Short of writing the code for you (which I'm not going to do), there's probably not much else you need.
void main()
{
char my_string1[50],my_string2[50]; int ptr;
ptr=0;
printf("Enter a word : ");
scanf("%s",my_string1);
printf("enter a word");
scanf("%s",my_string2);
while(my_string1[ptr]!='\0' && my_string2[ptr]!='\0')
{
printf("%c%c",my_string1[ptr],my_string2[ptr]);
ptr++;
}
if(my_string1[ptr]!='\0')
{
while(my_string1[ptr]!='\0')
{ printf("%c",my_string1[ptr]);
ptr++;
}
}
else
{
while(my_string2[ptr]!='\0')
{printf("%c",my_string2[ptr]);
ptr++;
}
}
}
#include <stdio.h>
#include <stdlib.h>
#include <string.h>
void main()
{
char my_string1[50],my_string2[50];
int i,l1=1,l2=0;
printf("Enter a word:");
scanf("%s", my_string1);
printf("Enter a word:");
scanf("%s", my_string2);
l1=strlen(my_string1); /* Length of 1st string */
l2=strlen(my_string2); /* Length of 2nd string */
if(l1==l2)
{
for(i=0;i<l1;i++)
{
printf("%c%c",my_string1[i],my_string2[i]);
}
}
else
{
printf("Length of the entered strings do not match");
}
}
This is your required code.
You can see that output needs to be a String containing all chars of User String1 and User String2 one by one...
You can do this like...
//add #include<String.h>
int l1=strlen(s1);
int l2=strlen(s2);
if(l1!=l2)
{
printf("length do not match");
return 0;
}
char ansstr[l1+l2];
int i,j=0,k=0;
for(i=0;i<l1+l2;i=i+2)
{
ansstr[i]=s1[j];
ansstr[i+1]=s2[k];
j++;
k++;``
}
//ansstr is your answer
Ok, here's your code.

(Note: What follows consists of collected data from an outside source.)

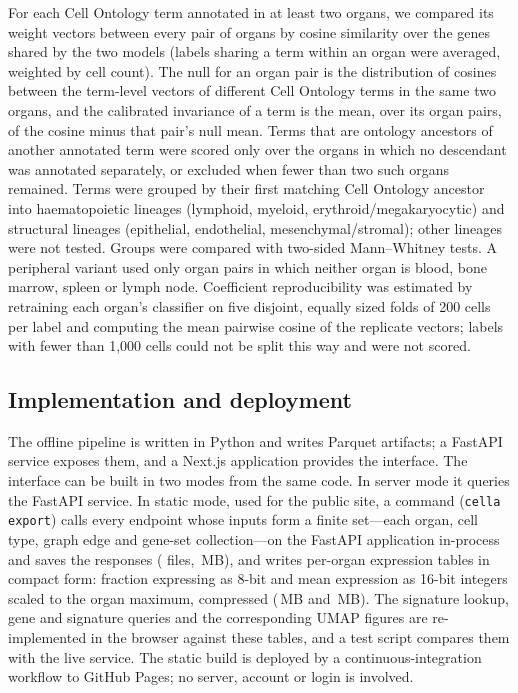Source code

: \documentclass[11pt]{article}
\begin{document}
For each Cell Ontology term annotated in at least two organs, we compared its weight vectors between every pair of organs by cosine similarity over the genes shared by the two models (labels sharing a term within an organ were averaged, weighted by cell count). The null for an organ pair is the distribution of cosines between the term-level vectors of different Cell Ontology terms in the same two organs, and the calibrated invariance of a term is the mean, over its organ pairs, of the cosine minus that pair's null mean. Terms that are ontology ancestors of another annotated term were scored only over the organs in which no descendant was annotated separately, or excluded when fewer than two such organs remained. Terms were grouped by their first matching Cell Ontology ancestor into haematopoietic lineages (lymphoid, myeloid, erythroid/megakaryocytic) and structural lineages (epithelial, endothelial, mesenchymal/stromal); other lineages were not tested. Groups were compared with two-sided Mann--Whitney tests. A peripheral variant used only organ pairs in which neither organ is blood, bone marrow, spleen or lymph node. Coefficient reproducibility was estimated by retraining each organ's classifier on five disjoint, equally sized folds of 200 cells per label and computing the mean pairwise cosine of the replicate vectors; labels with fewer than 1{,}000 cells could not be split this way and were not scored.

\subsection{Implementation and deployment}

The offline pipeline is written in Python and writes Parquet artifacts; a FastAPI service exposes them, and a Next.js application provides the interface. The interface can be built in two modes from the same code. In server mode it queries the FastAPI service. In static mode, used for the public site, a command (\texttt{cella export}) calls every endpoint whose inputs form a finite set---each organ, cell type, graph edge and gene-set collection---on the FastAPI application in-process and saves the responses (\nExportFiles{} files, \exportJsonMB{}\,MB), and writes per-organ expression tables in compact form: fraction expressing as 8-bit and mean expression as 16-bit integers scaled to the organ maximum, compressed (\exportPctMB{}\,MB and \exportMeanMB{}\,MB). The signature lookup, gene and signature queries and the corresponding UMAP figures are re-implemented in the browser against these tables, and a test script compares them with the live service. The static build is deployed by a continuous-integration workflow to GitHub Pages; no server, account or login is involved.
\end{document}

Come on guys, if he asked here it means he can't solve this.
#include <stdio.h>
#include <string.h>
#include <stdlib.h>
int main(int argc, char *argv[])
{
char str1[] = "abcdefghijklmopq";
char str2[] = "jklm";
int len1 = strlen(str1);
int len2 = strlen(str2);
int c1 = 0, c2 = 0;
int max = (len1 > len2) ? len1 : len2 ;
char *result = malloc(len1 + len2);
for(c1 = 0; c1 <= max; c1++) {
if(c1 < len1)
result[c2++] = str1[c1];
if(c1 < len2)
result[c2++] = str2[c1];
}
result[c2] = 0;
printf("\n%s\n", result);
return 0;
}
Basically the loop picks up a character from str1 and appends it to result. Then it picks a character, which stands in the same position as the first from str2 and appends it to result, just as before. I increment c2 by 2 every time because I'm adding 2 chars to result. I check if c1 is bigger that the length of the strings because I want to copy only the characters in the string without the terminating \0. If you know that your strings have the same length you can omit these ifs.